I got an advance copy of Dead of Night: A Zombie Novel through the LibraryThing Early Reviewers program. I've been a fan of zombies ever since I was a kid and saw Night of the Living Dead on latenight TV. These days though, it seems like everybody is writing a zombie novel or making a zombie movie. This makes it hard to tell a good zombie story, because it's all been done before.
Maberry has managed to tell a good story. The key to doing this is having an interesting plot and interesting characters. The plot doesn't have to be original. There's only so many ways a zombie story can go, just like with a love story, or a mystery, or an alien invasion, or any other kind of story. The key is to take the story and make it your own.
The plot isn't what I would call original, but Maberry makes it his own, and that's what makes it good. It's basically a standard zombie outbreak; a corpse wakes up and attacks someone, who becomes a zombie. Then that person becomes a zombie, and pretty soon things spiral out of control. The few people who are aware of what's going on aren't believed until it's too late. There's a lot of blood and gore and violence.
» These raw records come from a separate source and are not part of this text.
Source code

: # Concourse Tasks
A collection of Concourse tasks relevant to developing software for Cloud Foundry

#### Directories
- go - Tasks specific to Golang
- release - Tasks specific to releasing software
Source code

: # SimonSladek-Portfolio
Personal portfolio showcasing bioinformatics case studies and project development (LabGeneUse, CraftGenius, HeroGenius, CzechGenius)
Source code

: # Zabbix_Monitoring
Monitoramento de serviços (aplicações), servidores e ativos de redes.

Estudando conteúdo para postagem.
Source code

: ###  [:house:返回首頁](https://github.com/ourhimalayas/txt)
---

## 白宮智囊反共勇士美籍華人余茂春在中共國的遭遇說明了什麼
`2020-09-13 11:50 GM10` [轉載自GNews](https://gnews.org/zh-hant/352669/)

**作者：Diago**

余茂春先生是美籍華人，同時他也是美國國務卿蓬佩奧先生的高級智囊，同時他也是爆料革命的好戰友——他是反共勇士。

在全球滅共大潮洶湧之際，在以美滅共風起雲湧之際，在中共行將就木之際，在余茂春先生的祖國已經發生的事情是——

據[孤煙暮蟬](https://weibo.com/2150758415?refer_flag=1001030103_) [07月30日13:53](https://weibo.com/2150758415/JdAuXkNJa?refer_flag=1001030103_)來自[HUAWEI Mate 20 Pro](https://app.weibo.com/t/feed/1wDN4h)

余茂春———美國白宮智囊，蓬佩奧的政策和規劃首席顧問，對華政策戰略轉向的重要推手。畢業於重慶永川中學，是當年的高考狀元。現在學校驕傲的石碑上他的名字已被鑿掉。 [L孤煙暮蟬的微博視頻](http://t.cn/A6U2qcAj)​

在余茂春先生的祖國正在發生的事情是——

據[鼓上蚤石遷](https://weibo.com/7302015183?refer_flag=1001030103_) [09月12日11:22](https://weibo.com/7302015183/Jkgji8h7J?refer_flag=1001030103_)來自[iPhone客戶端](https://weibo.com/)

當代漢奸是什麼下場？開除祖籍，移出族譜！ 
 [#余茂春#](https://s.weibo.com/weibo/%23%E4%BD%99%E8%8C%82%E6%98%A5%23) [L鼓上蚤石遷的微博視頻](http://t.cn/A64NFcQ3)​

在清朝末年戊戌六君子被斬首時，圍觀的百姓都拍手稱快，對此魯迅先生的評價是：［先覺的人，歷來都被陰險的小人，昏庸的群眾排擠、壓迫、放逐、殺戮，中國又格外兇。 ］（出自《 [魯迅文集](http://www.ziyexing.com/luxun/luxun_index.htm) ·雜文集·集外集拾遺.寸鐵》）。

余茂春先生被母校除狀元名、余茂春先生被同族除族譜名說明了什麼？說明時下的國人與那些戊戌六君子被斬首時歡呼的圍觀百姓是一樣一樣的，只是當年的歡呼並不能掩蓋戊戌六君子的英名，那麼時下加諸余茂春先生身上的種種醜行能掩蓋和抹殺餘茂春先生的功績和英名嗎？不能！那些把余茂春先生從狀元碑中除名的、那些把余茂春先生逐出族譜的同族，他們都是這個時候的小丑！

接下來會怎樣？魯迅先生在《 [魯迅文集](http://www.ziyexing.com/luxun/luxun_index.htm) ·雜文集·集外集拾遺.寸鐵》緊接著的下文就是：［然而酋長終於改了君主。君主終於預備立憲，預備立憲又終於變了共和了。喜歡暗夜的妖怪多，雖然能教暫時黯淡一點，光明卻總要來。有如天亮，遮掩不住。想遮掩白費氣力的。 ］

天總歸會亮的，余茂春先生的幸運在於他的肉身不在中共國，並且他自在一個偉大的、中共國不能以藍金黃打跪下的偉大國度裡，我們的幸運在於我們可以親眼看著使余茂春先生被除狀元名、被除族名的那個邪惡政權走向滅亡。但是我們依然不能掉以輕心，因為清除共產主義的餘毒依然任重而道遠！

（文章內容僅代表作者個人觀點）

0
It's the characters that really make the story. You've got a seriously messed up police officer and her partner and her ex. I felt enough for these people to be rooting for them the whole time, even when I knew their actions were putting the whole world at risk.
The only thing that I found at all annoying about the book is that the word zombie wasn't even used until halfway through the book. Even when characters saw dead people walking and feasting on the living, they never called them zombies and it took them way too long to figure out they needed to aim for the head. The only thing I can figure is that this story must be set in some alternate reality where George Romero never picked up a camera, and consequently the modern flesh-eating zombie genre never existed. Even so, this is a book all zombie fans will enjoy.